- Film poster
- Directed by: Arthur Dreifuss
- Written by: Arthur Dreifuss and George H. Plympton
- Produced by: Sam Katzman
- Starring: Jean Porter
- Cinematography: M. A. Anderson
- Edited by: Henry Batista
- Production company: Kay Pictures
- Distributed by: Columbia Pictures
- Release date: November 28, 1946;
- Running time: 68 minutes
- Country: United States
- Language: English

= Betty Co-Ed =

1946 film

Betty Co-Ed is a 1946 American musical comedy film starring Jean Porter, directed by Arthur Dreifuss and produced by Sam Katzman.

==Plot==
Vaudeville is in Joanne Leeds's blood, but when she applies for admission at prestigious Upton College, she is accepted because it is mistakenly believed she hails from a prominent family.

A rivalry begins immediately with Upton student Gloria Campbell, who resents boyfriend Bill Brewster's interest in the new girl. Joanne is humiliated by Gloria during a college pledge party.
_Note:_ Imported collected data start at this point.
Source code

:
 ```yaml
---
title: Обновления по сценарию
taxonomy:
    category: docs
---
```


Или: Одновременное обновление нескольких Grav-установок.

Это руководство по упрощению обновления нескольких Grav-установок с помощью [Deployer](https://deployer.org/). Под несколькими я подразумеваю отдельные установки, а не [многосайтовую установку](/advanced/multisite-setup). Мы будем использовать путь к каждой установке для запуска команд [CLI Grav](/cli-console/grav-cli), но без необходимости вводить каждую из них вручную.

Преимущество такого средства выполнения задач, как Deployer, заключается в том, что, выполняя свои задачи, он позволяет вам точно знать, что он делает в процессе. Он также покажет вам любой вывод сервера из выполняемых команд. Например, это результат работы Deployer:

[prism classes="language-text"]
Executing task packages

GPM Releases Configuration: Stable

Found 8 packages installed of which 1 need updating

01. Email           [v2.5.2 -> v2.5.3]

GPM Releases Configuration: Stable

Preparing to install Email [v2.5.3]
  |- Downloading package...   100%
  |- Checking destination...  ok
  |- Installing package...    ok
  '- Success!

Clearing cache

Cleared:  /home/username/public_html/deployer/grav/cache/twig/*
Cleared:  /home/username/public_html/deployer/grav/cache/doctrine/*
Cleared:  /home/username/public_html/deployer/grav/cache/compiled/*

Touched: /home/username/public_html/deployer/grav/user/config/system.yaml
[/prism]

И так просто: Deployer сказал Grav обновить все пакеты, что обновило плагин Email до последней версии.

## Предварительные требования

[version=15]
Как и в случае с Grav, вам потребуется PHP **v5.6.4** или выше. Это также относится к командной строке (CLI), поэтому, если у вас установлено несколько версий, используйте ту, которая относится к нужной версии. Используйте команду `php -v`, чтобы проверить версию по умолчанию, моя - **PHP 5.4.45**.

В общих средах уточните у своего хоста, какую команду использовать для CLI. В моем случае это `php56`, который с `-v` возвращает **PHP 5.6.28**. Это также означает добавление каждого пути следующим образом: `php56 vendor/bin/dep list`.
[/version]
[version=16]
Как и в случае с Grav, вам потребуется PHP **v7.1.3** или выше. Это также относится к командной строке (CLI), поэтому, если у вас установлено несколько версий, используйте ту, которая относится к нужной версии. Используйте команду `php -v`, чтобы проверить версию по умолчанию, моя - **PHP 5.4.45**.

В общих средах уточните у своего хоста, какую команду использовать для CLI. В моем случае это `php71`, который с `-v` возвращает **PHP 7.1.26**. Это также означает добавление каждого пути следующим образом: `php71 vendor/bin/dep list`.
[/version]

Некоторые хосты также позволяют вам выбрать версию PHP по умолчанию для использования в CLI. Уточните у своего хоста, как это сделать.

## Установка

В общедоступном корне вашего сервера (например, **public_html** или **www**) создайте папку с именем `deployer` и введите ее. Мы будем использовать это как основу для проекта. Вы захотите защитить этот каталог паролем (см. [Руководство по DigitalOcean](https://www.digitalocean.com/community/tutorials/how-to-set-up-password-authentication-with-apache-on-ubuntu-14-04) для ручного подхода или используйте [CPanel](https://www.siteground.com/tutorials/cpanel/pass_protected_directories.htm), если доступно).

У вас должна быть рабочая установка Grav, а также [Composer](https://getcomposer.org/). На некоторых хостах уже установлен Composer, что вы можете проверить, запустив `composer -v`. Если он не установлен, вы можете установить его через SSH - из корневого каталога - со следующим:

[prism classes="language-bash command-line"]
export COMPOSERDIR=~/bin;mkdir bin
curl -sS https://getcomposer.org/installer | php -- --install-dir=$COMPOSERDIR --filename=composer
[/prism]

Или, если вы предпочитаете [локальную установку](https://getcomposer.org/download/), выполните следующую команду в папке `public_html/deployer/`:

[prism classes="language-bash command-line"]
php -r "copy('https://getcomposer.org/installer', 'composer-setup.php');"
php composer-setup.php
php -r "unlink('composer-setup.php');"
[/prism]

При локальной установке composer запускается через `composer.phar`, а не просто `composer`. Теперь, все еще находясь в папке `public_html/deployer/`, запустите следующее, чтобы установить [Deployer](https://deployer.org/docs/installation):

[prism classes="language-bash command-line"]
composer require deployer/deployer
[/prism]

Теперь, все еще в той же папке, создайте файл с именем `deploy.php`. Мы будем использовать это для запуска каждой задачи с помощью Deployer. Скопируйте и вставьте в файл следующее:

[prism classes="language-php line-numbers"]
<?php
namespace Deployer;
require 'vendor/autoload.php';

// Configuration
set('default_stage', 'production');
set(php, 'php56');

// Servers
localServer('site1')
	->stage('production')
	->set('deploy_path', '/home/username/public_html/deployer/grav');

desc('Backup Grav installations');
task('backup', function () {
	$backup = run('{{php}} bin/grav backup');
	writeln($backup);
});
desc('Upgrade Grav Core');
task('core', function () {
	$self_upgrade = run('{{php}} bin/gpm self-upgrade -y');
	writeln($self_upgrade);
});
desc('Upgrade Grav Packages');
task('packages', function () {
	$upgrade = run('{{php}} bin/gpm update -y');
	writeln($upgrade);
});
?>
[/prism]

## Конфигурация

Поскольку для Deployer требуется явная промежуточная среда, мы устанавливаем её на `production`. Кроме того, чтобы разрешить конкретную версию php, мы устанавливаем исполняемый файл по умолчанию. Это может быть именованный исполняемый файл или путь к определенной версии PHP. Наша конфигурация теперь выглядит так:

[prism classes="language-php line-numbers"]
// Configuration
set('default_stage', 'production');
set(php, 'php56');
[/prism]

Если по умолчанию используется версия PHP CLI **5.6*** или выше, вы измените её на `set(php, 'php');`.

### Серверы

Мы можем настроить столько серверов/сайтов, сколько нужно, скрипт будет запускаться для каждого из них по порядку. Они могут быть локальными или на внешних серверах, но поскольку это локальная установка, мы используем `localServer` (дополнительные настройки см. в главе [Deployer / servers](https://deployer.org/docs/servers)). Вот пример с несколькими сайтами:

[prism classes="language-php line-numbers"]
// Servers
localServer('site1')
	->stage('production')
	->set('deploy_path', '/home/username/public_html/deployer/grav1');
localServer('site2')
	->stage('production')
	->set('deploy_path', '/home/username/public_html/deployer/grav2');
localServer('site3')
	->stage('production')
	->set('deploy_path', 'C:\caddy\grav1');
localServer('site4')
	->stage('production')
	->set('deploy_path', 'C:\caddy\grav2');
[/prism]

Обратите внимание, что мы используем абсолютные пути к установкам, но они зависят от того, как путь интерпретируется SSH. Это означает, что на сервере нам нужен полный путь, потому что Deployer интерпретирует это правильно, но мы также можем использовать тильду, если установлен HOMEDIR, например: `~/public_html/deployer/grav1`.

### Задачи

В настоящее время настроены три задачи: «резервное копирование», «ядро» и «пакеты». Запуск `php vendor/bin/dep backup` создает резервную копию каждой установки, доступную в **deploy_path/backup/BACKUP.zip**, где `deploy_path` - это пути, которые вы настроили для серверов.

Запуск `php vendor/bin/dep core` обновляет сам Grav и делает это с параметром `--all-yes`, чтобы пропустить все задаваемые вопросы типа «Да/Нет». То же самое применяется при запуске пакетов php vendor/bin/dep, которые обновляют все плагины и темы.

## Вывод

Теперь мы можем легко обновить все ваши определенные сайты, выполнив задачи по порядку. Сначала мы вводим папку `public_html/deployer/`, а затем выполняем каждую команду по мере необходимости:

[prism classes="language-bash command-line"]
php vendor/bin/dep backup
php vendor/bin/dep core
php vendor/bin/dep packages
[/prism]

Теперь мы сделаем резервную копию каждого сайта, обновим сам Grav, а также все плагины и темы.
Attending a school dance by herself, Joanne joins the singers on stage and impresses Bill and other students.

Deciding to run for the title of "Betty Co-Ed", most popular girl on campus, Joanne is crossed again by Gloria, who stuffs the ballot box to make it appear Joanne has rigged the vote. Faced with expulsion, Joanne delivers a speech that causes Gloria to develop a guilty conscience and apologize.

==Cast==
- Jean Porter as Joanne Leeds
- Shirley Mills as Gloria Campbell
- Jackie Moran as Ted Harris
- William Mason as Bill Brewster

==Production==
The film was based on a story by Erna Lazarus which Columbia Pictures bought in 1945. They assigned it to Sam Katzman, who made it for his production company, Kay Pictures, who released through Columbia. Porter was borrowed from MGM to play the lead. She wound up making a number of movies for Katzman.